Rendered images with source text:
────

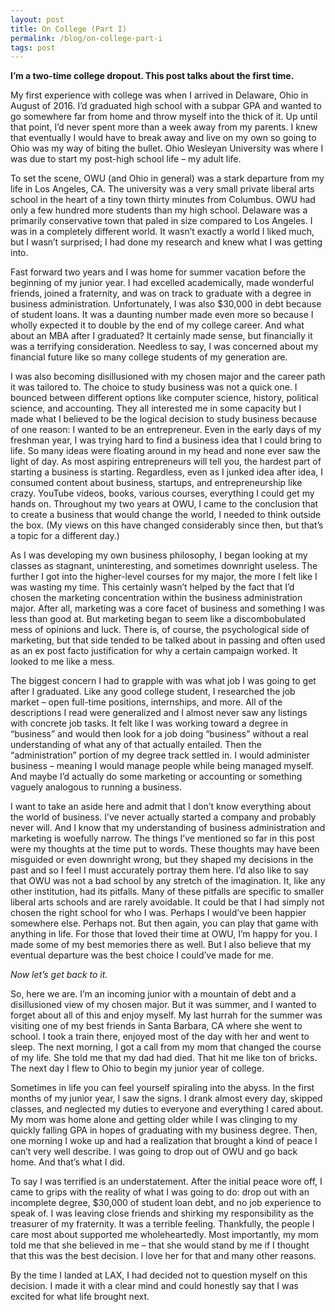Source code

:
 ```yaml
---
layout: post
title: On College (Part I)
permalink: /blog/on-college-part-i
tags: post
---
```


**I’m a two-time college dropout. This post talks about the first time.**

My first experience with college was when I arrived in Delaware, Ohio in August of 2016. I’d graduated high school with a subpar GPA and wanted to go somewhere far from home and throw myself into the thick of it. Up until that point, I’d never spent more than a week away from my parents. I knew that eventually I would have to break away and live on my own so going to Ohio was my way of biting the bullet. Ohio Wesleyan University was where I was due to start my post-high school life – my adult life.

To set the scene, OWU (and Ohio in general) was a stark departure from my life in Los Angeles, CA. The university was a very small private liberal arts school in the heart of a tiny town thirty minutes from Columbus. OWU had only a few hundred more students than my high school. Delaware was a primarily conservative town that paled in size compared to Los Angeles. I was in a completely different world. It wasn’t exactly a world I liked much, but I wasn’t surprised; I had done my research and knew what I was getting into.

Fast forward two years and I was home for summer vacation before the beginning of my junior year. I had excelled academically, made wonderful friends, joined a fraternity, and was on track to graduate with a degree in business administration. Unfortunately, I was also $30,000 in debt because of student loans. It was a daunting number made even more so because I wholly expected it to double by the end of my college career. And what about an MBA after I graduated? It certainly made sense, but financially it was a terrifying consideration. Needless to say, I was concerned about my financial future like so many college students of my generation are.

I was also becoming disillusioned with my chosen major and the career path it was tailored to. The choice to study business was not a quick one. I bounced between different options like computer science, history, political science, and accounting. They all interested me in some capacity but I made what I believed to be the logical decision to study business because of one reason: I wanted to be an entrepreneur. Even in the early days of my freshman year, I was trying hard to find a business idea that I could bring to life. So many ideas were floating around in my head and none ever saw the light of day. As most aspiring entrepreneurs will tell you, the hardest part of starting a business is starting. Regardless, even as I junked idea after idea, I consumed content about business, startups, and entrepreneurship like crazy. YouTube videos, books, various courses, everything I could get my hands on. Throughout my two years at OWU, I came to the conclusion that to create a business that would change the world, I needed to think outside the box. (My views on this have changed considerably since then, but that’s a topic for a different day.)

As I was developing my own business philosophy, I began looking at my classes as stagnant, uninteresting, and sometimes downright useless. The further I got into the higher-level courses for my major, the more I felt like I was wasting my time. This certainly wasn’t helped by the fact that I’d chosen the marketing concentration within the business administration major. After all, marketing was a core facet of business and something I was less than good at. But marketing began to seem like a discombobulated mess of opinions and luck. There is, of course, the psychological side of marketing, but that side tended to be talked about in passing and often used as an ex post facto justification for why a certain campaign worked. It looked to me like a mess.

The biggest concern I had to grapple with was what job I was going to get after I graduated. Like any good college student, I researched the job market – open full-time positions, internships, and more. All of the descriptions I read were generalized and I almost never saw any listings with concrete job tasks. It felt like I was working toward a degree in “business” and would then look for a job doing “business” without a real understanding of what any of that actually entailed. Then the “administration” portion of my degree track settled in. I would administer business – meaning I would manage people while being managed myself. And maybe I’d actually do some marketing or accounting or something vaguely analogous to running a business.

I want to take an aside here and admit that I don’t know everything about the world of business. I’ve never actually started a company and probably never will. And I know that my understanding of business administration and marketing is woefully narrow. The things I’ve mentioned so far in this post were my thoughts at the time put to words. These thoughts may have been misguided or even downright wrong, but they shaped my decisions in the past and so I feel I must accurately portray them here. I’d also like to say that OWU was not a bad school by any stretch of the imagination. It, like any other institution, had its pitfalls. Many of these pitfalls are specific to smaller liberal arts schools and are rarely avoidable. It could be that I had simply not chosen the right school for who I was. Perhaps I would’ve been happier somewhere else. Perhaps not. But then again, you can play that game with anything in life. For those that loved their time at OWU, I’m happy for you. I made some of my best memories there as well. But I also believe that my eventual departure was the best choice I could’ve made for me.

_Now let’s get back to it._

So, here we are. I’m an incoming junior with a mountain of debt and a disillusioned view of my chosen major. But it was summer, and I wanted to forget about all of this and enjoy myself. My last hurrah for the summer was visiting one of my best friends in Santa Barbara, CA where she went to school. I took a train there, enjoyed most of the day with her and went to sleep. The next morning, I got a call from my mom that changed the course of my life. She told me that my dad had died. That hit me like ton of bricks. The next day I flew to Ohio to begin my junior year of college.

Sometimes in life you can feel yourself spiraling into the abyss. In the first months of my junior year, I saw the signs. I drank almost every day, skipped classes, and neglected my duties to everyone and everything I cared about. My mom was home alone and getting older while I was clinging to my quickly falling GPA in hopes of graduating with my business degree. Then, one morning I woke up and had a realization that brought a kind of peace I can’t very well describe. I was going to drop out of OWU and go back home. And that’s what I did.

To say I was terrified is an understatement. After the initial peace wore off, I came to grips with the reality of what I was going to do: drop out with an incomplete degree, $30,000 of student loan debt, and no job experience to speak of. I was leaving close friends and shirking my responsibility as the treasurer of my fraternity. It was a terrible feeling. Thankfully, the people I care most about supported me wholeheartedly. Most importantly, my mom told me that she believed in me – that she would stand by me if I thought that this was the best decision. I love her for that and many other reasons.

By the time I landed at LAX, I had decided not to question myself on this decision. I made it with a clear mind and could honestly say that I was excited for what life brought next.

────

**Task prompt:** List every line above that contains the word "back".

**Written answer:**
_Now let’s get back to it._
Sometimes in life you can feel yourself spiraling into the abyss. In the first months of my junior year, I saw the signs. I drank almost every day, skipped classes, and neglected my duties to everyone and everything I cared about. My mom was home alone and getting older while I was clinging to my quickly falling GPA in hopes of graduating with my business degree. Then, one morning I woke up and had a realization that brought a kind of peace I can’t very well describe. I was going to drop out of OWU and go back home. And that’s what I did.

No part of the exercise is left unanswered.